Stored data entries

....................

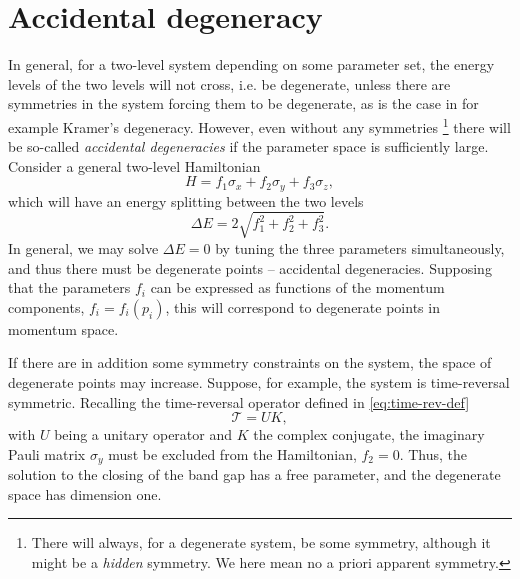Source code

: \section{Accidental degeneracy}
\label{sec:accidental-degeneracy}
In general, for a two-level system depending on some parameter set, the energy levels of the two levels will not cross, i.e. be degenerate, unless there are symmetries in the system forcing them to be degenerate, as is the case in for example Kramer's degeneracy.
However, even without any symmetries%
\footnote{There will always, for a degenerate system, be some symmetry, although it might be a \emph{hidden} symmetry. We here mean no a priori apparent symmetry.}
there will be so-called \emph{accidental degeneracies} if the parameter space is sufficiently large.
Consider a general two-level Hamiltonian
\begin{equation}
  H = f_1 \sigma_x + f_2 \sigma_y + f_3 \sigma_z,
\end{equation}
which will have an energy splitting between the two levels
\begin{equation}
  \Delta E = 2 \sqrt{
    f_1^2 + f_2^2 + f_3^2
  }.
\end{equation}
In general, we may solve $\Delta E = 0$ by tuning the three parameters simultaneously, and thus there must be degenerate points -- accidental degeneracies.
Supposing that the parameters $f_i$ can be expressed as functions of the momentum components, $f_i =f_i(p_i)$, this will correspond to degenerate points in momentum space.

If there are in addition some symmetry constraints on the system, the space of degenerate points may increase.
Suppose, for example, the system is time-reversal symmetric.
Recalling the time-reversal operator defined in \cref{eq:time-rev-def}
$$
\mathcal{T} = UK,
$$
with $U$ being a unitary operator and $K$ the complex conjugate, the imaginary Pauli matrix $\sigma_y$ must be excluded from the Hamiltonian, \( f_2 = 0 \).
Thus, the solution to the closing of the band gap has a free parameter, and the degenerate space has dimension one.
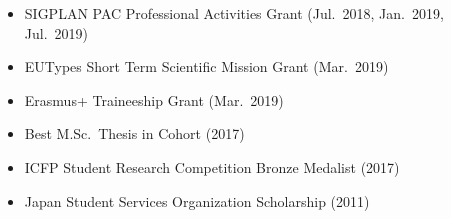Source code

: 
\nocite{Kokke20NovMFSBath,Kokke20OctLSDLab,Kokke19MayShamelessPlug,Kokke19AprBehAPI,Kokke19MarDIKU,Kokke18OctKU}
\printbibliography%
[heading=pubtype,title={\printinfo{\faCommentsO}{Invited Talks}},type=performance]

\begin{itemize}
\item SIGPLAN PAC Professional Activities Grant (Jul.\ 2018, Jan.\ 2019, Jul.\ 2019)
\item EUTypes Short Term Scientific Mission Grant (Mar.\ 2019)
\item Erasmus+ Traineeship Grant (Mar.\ 2019)
\item Best M.Sc.\ Thesis in Cohort (2017)
\item ICFP Student Research Competition Bronze Medalist (2017)
\item Japan Student Services Organization Scholarship (2011)
\end{itemize}





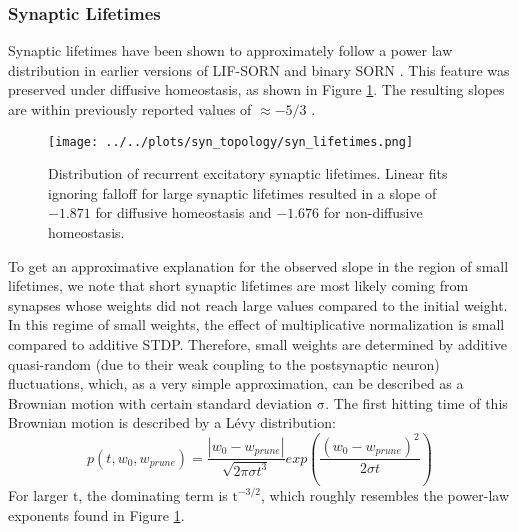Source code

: \documentclass[10pt,a4paper]{article}
\begin{document}
\subsubsection{Synaptic Lifetimes}
Synaptic lifetimes have been shown to approximately follow a power law distribution in earlier versions of LIF-SORN and binary SORN \cite{SORN_Paper,Pengsheng_2013}. This feature was preserved under diffusive homeostasis, as shown in Figure \ref{Syn_Lifetimes}. The resulting slopes are within previously reported values of $\mathrm{\approx - 5/3}$ \cite{SORN_Paper}.
\begin{figure}
\texttt{[image: ../../plots/syn\_topology/syn\_lifetimes.png]}
\caption{Distribution of recurrent excitatory synaptic lifetimes. Linear fits ignoring falloff for large synaptic lifetimes resulted in a slope of $\mathrm{-1.871}$ for diffusive homeostasis and $\mathrm{-1.676}$ for non-diffusive homeostasis.}
\label{Syn_Lifetimes}
\end{figure}
To get an approximative explanation for the observed slope in the region of small lifetimes, we note that short synaptic lifetimes are most likely coming from synapses whose weights did not reach large values compared to the initial weight. In this regime of small weights, the effect of multiplicative normalization is small compared to additive STDP. Therefore, small weights are determined by additive quasi-random (due to their weak coupling to the postsynaptic neuron) fluctuations, which, as a very simple approximation, can be described as a Brownian motion with certain standard deviation $\mathrm{\sigma}$. The first hitting time of this Brownian motion is described by a Lévy distribution:
\begin{equation}
p(t,w_0,w_{prune}) = \frac{|w_0-w_{prune}|}{\sqrt{2\pi \sigma t^3}}exp \left( \frac{(w_0-w_{prune})^2}{2\sigma t}\right)
\label{Levy_Dist}
\end{equation}
For larger $\mathrm{t}$, the dominating term is $\mathrm{t^{-3/2}}$, which roughly resembles the power-law exponents found in Figure \ref{Syn_Lifetimes}.
\end{document}

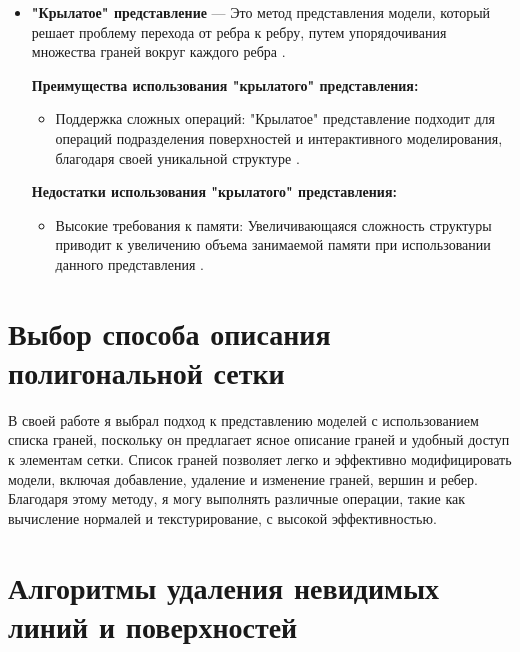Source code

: \begin{itemize}
	\item \textbf{"Крылатое" представление} --- Это метод представления модели, который решает проблему перехода от ребра к ребру, путем упорядочивания множества граней вокруг каждого ребра \cite{polygon_mesh}.

	\textbf{Преимущества использования "крылатого" представления:}

	\begin{itemize}
		\item Поддержка сложных операций: "Крылатое" представление подходит для операций подразделения поверхностей и интерактивного моделирования, благодаря своей уникальной структуре \cite{polygon_mesh}.
		\end{itemize}

	\textbf{Недостатки использования "крылатого" представления:}

	\begin{itemize}
		\item Высокие требования к памяти: Увеличивающаяся сложность структуры приводит к увеличению объема занимаемой памяти при использовании данного представления \cite{polygon_mesh}.
	\end{itemize}
	
\end{itemize}

\section*{Выбор способа описания полигональной сетки} %

В своей работе я выбрал подход к представлению моделей с использованием списка граней, поскольку он предлагает ясное описание граней и удобный доступ к элементам сетки. Список граней позволяет легко и эффективно модифицировать модели, включая добавление, удаление и изменение граней, вершин и ребер. Благодаря этому методу, я могу выполнять различные операции, такие как вычисление нормалей и текстурирование, с высокой эффективностью.


\section{Алгоритмы удаления невидимых линий и поверхностей}

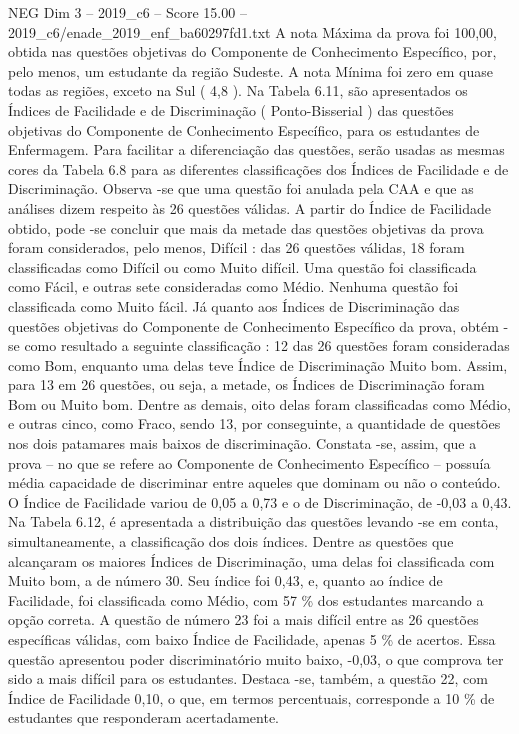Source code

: \begin{textsample}{NEG Dim 3 – 2019\_c6 – Score 15.00 – 2019\_c6/enade\_2019\_enf\_ba60297fd1.txt}
A nota Máxima da prova foi 100,00, obtida nas questões objetivas do Componente de Conhecimento Específico, por, pelo menos, um estudante da região Sudeste.
A nota Mínima foi zero em quase todas as regiões, exceto na Sul ( 4,8 ).
Na Tabela 6.11, são apresentados os Índices de Facilidade e de Discriminação ( Ponto-Bisserial ) das questões objetivas do Componente de Conhecimento Específico, para os estudantes de Enfermagem.
Para facilitar a diferenciação das questões, serão usadas as mesmas cores da Tabela 6.8 para as diferentes classificações dos Índices de Facilidade e de Discriminação.
Observa -se que uma questão foi anulada pela CAA e que as análises dizem respeito às 26 questões válidas.
A partir do Índice de Facilidade obtido, pode -se concluir que mais da metade das questões objetivas da prova foram considerados, pelo menos, Difícil : das 26 questões válidas, 18 foram classificadas como Difícil ou como Muito difícil.
Uma questão foi classificada como Fácil, e outras sete consideradas como Médio.
Nenhuma questão foi classificada como Muito fácil.
Já quanto aos Índices de Discriminação das questões objetivas do Componente de Conhecimento Específico da prova, obtém -se como resultado a seguinte classificação : 12 das 26 questões foram consideradas como Bom, enquanto uma delas teve Índice de Discriminação Muito bom.
Assim, para 13 em 26 questões, ou seja, a metade, os Índices de Discriminação foram Bom ou Muito bom.
Dentre as demais, oito delas foram classificadas como Médio, e outras cinco, como Fraco, sendo 13, por conseguinte, a quantidade de questões nos dois patamares mais baixos de discriminação.
Constata -se, assim, que a prova – no que se refere ao Componente de Conhecimento Específico – possuía média capacidade de discriminar entre aqueles que dominam ou não o conteúdo.
O Índice de Facilidade variou de 0,05 a 0,73 e o de Discriminação, de -0,03 a 0,43.
Na Tabela 6.12, é apresentada a distribuição das questões levando -se em conta, simultaneamente, a classificação dos dois índices.
Dentre as questões que alcançaram os maiores Índices de Discriminação, uma delas foi classificada com Muito bom, a de número 30.
Seu índice foi 0,43, e, quanto ao índice de Facilidade, foi classificada como Médio, com 57 \% dos estudantes marcando a opção correta.
A questão de número 23 foi a mais difícil entre as 26 questões específicas válidas, com baixo Índice de Facilidade, apenas 5 \% de acertos.
Essa questão apresentou poder discriminatório muito baixo, -0,03, o que comprova ter sido a mais difícil para os estudantes.
Destaca -se, também, a questão 22, com Índice de Facilidade 0,10, o que, em termos percentuais, corresponde a 10 \% de estudantes que responderam acertadamente.

\end{textsample}
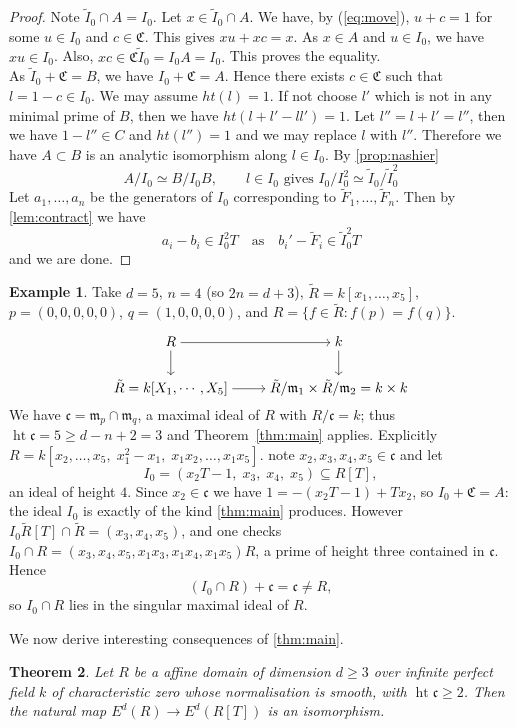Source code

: \documentclass[11pt,reqno]{amsart}
\theoremstyle{plain}
\newtheorem{theorem}{Theorem}[section]
\theoremstyle{definition}
\newtheorem{example}[theorem]{Example}
\newcommand{\hgt}{\operatorname{ht}}
\newcommand{\Rt}{\widetilde{R}}
\newcommand{\It}{\widetilde{I}}
\newcommand{\cc}{\mathfrak{c}}
\newcommand{\CC}{\mathfrak{C}}
\newcommand{\mm}{\mathfrak{m}}
\begin{document}
\begin{proof}
Note $\It_0\cap A=I_0$.  Let $x\in \It_0\cap A$. We have, by (\ref{eq:move}), $u+c=1$ for some $u\in I_0$ and $c\in \CC$. This gives $xu+xc=x$. As $x\in A$ and $u\in I_0$, we have $xu\in I_0$. Also, $xc\in \CC \It_0= I_0A=I_0.$ This proves the equality.\\
 As $\It_0+\CC=B$, we have $I_0+\CC=A$. Hence there exists $c\in \CC$ such that $l=1-c\in I_0$. We may assume $ht(l)=1$. If not choose $l'$ which is not in any minimal prime of $B$, then we have $ht(l+l'-ll')=1$. Let $l''=l+l'=l''$, then we have $1-l''\in C$ and $ht(l'')=1$ and we may replace $l$ with $l''$. Therefore we have $A\subset B$ is an analytic isomorphism along $l\in I_0$. By \ref{prop:nashier}
\begin{equation}
    A/I_0\simeq B/I_0B,
     \qquad l\in I_0\text{ gives } I_0/I_0^2\simeq \It_0/\It_0^2
\end{equation}
Let $a_1,\ldots, a_n$ be the generators of $I_0$ corresponding to $\widetilde F_1,\ldots,\widetilde F_n$. Then by \ref{lem:contract} we have \begin{equation}
    a_i-b_i\in I_0^2T \quad  \text{as}\quad b_i'-\widetilde F_i \in \It_0^2T
\end{equation}
and we are done.


\end{proof}
\begin{example}\label{ex:hyperbola}
Take $d=5$, $n=4$ (so $2n=d+3$), $\Rt=k[x_1,\dots,x_5]$, $p=(0,0,0,0,0)$,
$q=(1,0,0,0,0)$, and $R=\{f\in\Rt: f(p)=f(q)\}$.

 \[\begin{tikzcd}[ampersand replacement=\&,cramped]
	R \& k \\
	{\tilde{R}=k[X_1,\cdots,X_5]} \& {\tilde{R}/\mathfrak{m}_1\times\tilde{R}/\mathfrak{m}_2=k\times k}
	\arrow[from=1-1, to=1-2]
	\arrow[from=1-1, to=2-1]
	\arrow[from=1-2, to=2-2]
	\arrow[from=2-1, to=2-2]
\end{tikzcd}\]    
We have $\cc=\mm_p\cap\mm_q$, a maximal ideal of $R$ with
$R/\cc=k$; thus $\hgt\cc=5\ge d-n+2=3$ and Theorem~\ref{thm:main} applies. Explicitly
$R=k[x_2,\dots,x_5,\;x_1^2-x_1,\;x_1x_2,\dots,x_1x_5]$.  note $x_2,x_3,x_4,x_5\in\cc$ and let
\[
I_0=(x_2T-1,\;x_3,\;x_4,\;x_5)\subseteq R[T],
\]
an ideal of height $4$. Since $x_2\in\cc$ we have $1=-(x_2T-1)+T x_2$, so $I_0+\CC=A$:
the ideal $I_0$ is exactly of the kind \ref{thm:main} produces. However
$I_0\Rt[T]\cap\Rt=(x_3,x_4,x_5)$, and one checks $I_0\cap
R=(x_3,x_4,x_5,x_1x_3,x_1x_4,x_1x_5)R$, a prime of height three contained in $\cc$. Hence
\[
(I_0\cap R)+\cc=\cc\ne R,
\]
so $I_0\cap R$ lies in the singular maximal ideal of $R$.
\end{example}
We now derive interesting consequences of \ref{thm:main}.
\begin{theorem}\label{thm:euler}
    Let $R$ be a affine domain of dimension $d\ge3$  over infinite perfect field $k$ of characteristic zero whose normalisation is smooth, with $\hgt\cc\ge 2$. Then the natural map $E^d(R)\xrightarrow[]{}E^d(R[T])$ is an isomorphism.
\end{theorem}
\end{document}
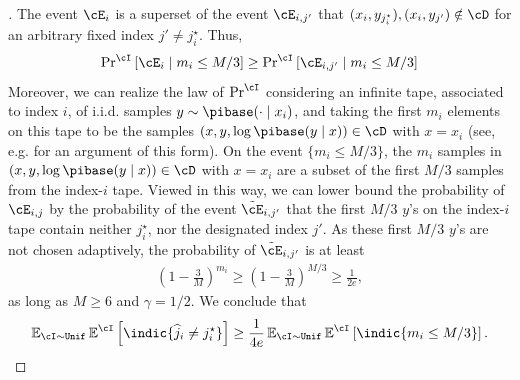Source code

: \begin{proof}[]
   The event $\cE_i$ is a superset of the event $\cE_{i,j'}$ that
  $(x_i,y_{j^{\star}_i}),(x_i,y_{j'}) \notin \cD$ for an arbitrary
  fixed index $j' \ne j^{\star}_i$. 
  Thus,
  \begin{align}
      \Pnki \left[\cE_i \mid m_i \le M/3\right] \ge \Pnki \left[ \cE_{i,j'} \mid m_i \le M/3\right] 
  \end{align}
  Moreover, we can realize the law of $\Pnki$ considering an infinite tape, associated to index $i$, of i.i.d. samples $y \sim \pibase(\cdot \mid x_i)$, and taking the first $m_i$ elements on this tape to be the samples 
  $(x,y,\log \pibase(y \mid x)) \in \cD$ with $x = x_i$  (see, e.g. \citet{simchowitz2017simulator} for an argument of this form).  On the event $\{m_i \le M/3\}$, the $m_i$ samples in $(x,y,\log \pibase(y \mid x)) \in \cD$ with $x = x_i$ are a subset of the first $M/3$ samples from the index-$i$ tape. Viewed in this way, we can lower bound the probability of $\cE_{i,j}$ by the probability of the event $\tilde \cE_{i,j'}$ that the first $M/3$ $y$'s on the index-$i$ tape contain neither $j^\star_i$, nor the designated index $j'$. As these first $M/3$ $y$'s are not chosen adaptively, the probability of $\tilde \cE_{i,j'}$ is at least
  \begin{align}
    \left(1 - \frac{3}{M}\right)^{m_i} \ge \left(1 - \frac{3}{M}\right)^{M/3}\geq\frac{1}{2e},
  \end{align}
  as long as $M\geq{}6$ and $\gamma=1/2$. We conclude
  that
  \begin{align}
    \EnI\Enki\left[ \indic\{\wh{j}_i \ne j_i^\star\}\right]
    \geq{} \frac{1}{4e}    \EnI\Enki\left[ \indic\{m_i\leq{}M/3\}\right].
  \end{align}  
\end{proof}



  

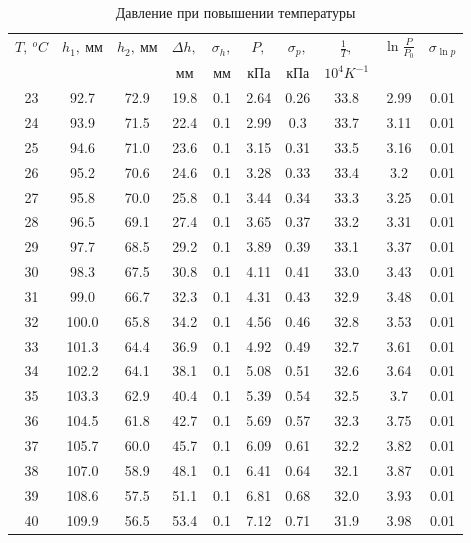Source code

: \documentclass[12pt,a4paper]{article}
\begin{document}
\begin{enumerate}
    \newpage
    \begin{table}[htp]
        \centering
        \begin{tabular}[]{|c|c|c|c|c|c|c|c|c|c|}
            \hline
            $T,\ ^oC$ & $h_1,\ мм$ & $h_2,\ мм$ & $\Delta h,$ & $\sigma_h,$ & $P,$ & $\sigma_p,$ & $\frac 1 T,$& $\ln{\frac P {P_0}}$ & $\sigma_{\ln p}$\\
            & & & $мм$ & $мм$ & $кПа$ & $кПа$ & $10^4K^{-1}$ & & \\
            \hline
            23 & 92.7 & 72.9 & 19.8 & 0.1 & 2.64 & 0.26 & 33.8 & 2.99 & 0.01 \\
            \hline
            24 & 93.9 & 71.5 & 22.4 & 0.1 & 2.99 & 0.3 & 33.7 & 3.11 & 0.01 \\
            \hline
            25 & 94.6 & 71.0 & 23.6 & 0.1 & 3.15 & 0.31 & 33.5 & 3.16 & 0.01 \\
            \hline
            26 & 95.2 & 70.6 & 24.6 & 0.1 & 3.28 & 0.33 & 33.4 & 3.2 & 0.01 \\
            \hline
            27 & 95.8 & 70.0 & 25.8 & 0.1 & 3.44 & 0.34 & 33.3 & 3.25 & 0.01 \\
            \hline
            28 & 96.5 & 69.1 & 27.4 & 0.1 & 3.65 & 0.37 & 33.2 & 3.31 & 0.01 \\
            \hline
            29 & 97.7 & 68.5 & 29.2 & 0.1 & 3.89 & 0.39 & 33.1 & 3.37 & 0.01 \\
            \hline
            30 & 98.3 & 67.5 & 30.8 & 0.1 & 4.11 & 0.41 & 33.0 & 3.43 & 0.01 \\
            \hline
            31 & 99.0 & 66.7 & 32.3 & 0.1 & 4.31 & 0.43 & 32.9 & 3.48 & 0.01 \\
            \hline
            32 & 100.0 & 65.8 & 34.2 & 0.1 & 4.56 & 0.46 & 32.8 & 3.53 & 0.01 \\
            \hline
            33 & 101.3 & 64.4 & 36.9 & 0.1 & 4.92 & 0.49 & 32.7 & 3.61 & 0.01 \\
            \hline
            34 & 102.2 & 64.1 & 38.1 & 0.1 & 5.08 & 0.51 & 32.6 & 3.64 & 0.01 \\
            \hline
            35 & 103.3 & 62.9 & 40.4 & 0.1 & 5.39 & 0.54 & 32.5 & 3.7 & 0.01 \\
            \hline
            36 & 104.5 & 61.8 & 42.7 & 0.1 & 5.69 & 0.57 & 32.3 & 3.75 & 0.01 \\
            \hline
            37 & 105.7 & 60.0 & 45.7 & 0.1 & 6.09 & 0.61 & 32.2 & 3.82 & 0.01 \\
            \hline
            38 & 107.0 & 58.9 & 48.1 & 0.1 & 6.41 & 0.64 & 32.1 & 3.87 & 0.01 \\
            \hline
            39 & 108.6 & 57.5 & 51.1 & 0.1 & 6.81 & 0.68 & 32.0 & 3.93 & 0.01 \\
            \hline
            40 & 109.9 & 56.5 & 53.4 & 0.1 & 7.12 & 0.71 & 31.9 & 3.98 & 0.01 \\
            \hline
        \end{tabular}
        \caption{Давление при повышении температуры}
    \end{table}


\end{enumerate}
\end{document}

....................

» **PROBLEM STATEMENT**:
Copy out each line of the data in which the word "difícil" appears.

» **RESULT OF THIS EXERCISE**:
A partir do Índice de Facilidade obtido, pode -se concluir que mais da metade das questões objetivas da prova foram considerados, pelo menos, Difícil : das 26 questões válidas, 18 foram classificadas como Difícil ou como Muito difícil.
A questão de número 23 foi a mais difícil entre as 26 questões específicas válidas, com baixo Índice de Facilidade, apenas 5 \% de acertos.
Essa questão apresentou poder discriminatório muito baixo, -0,03, o que comprova ter sido a mais difícil para os estudantes.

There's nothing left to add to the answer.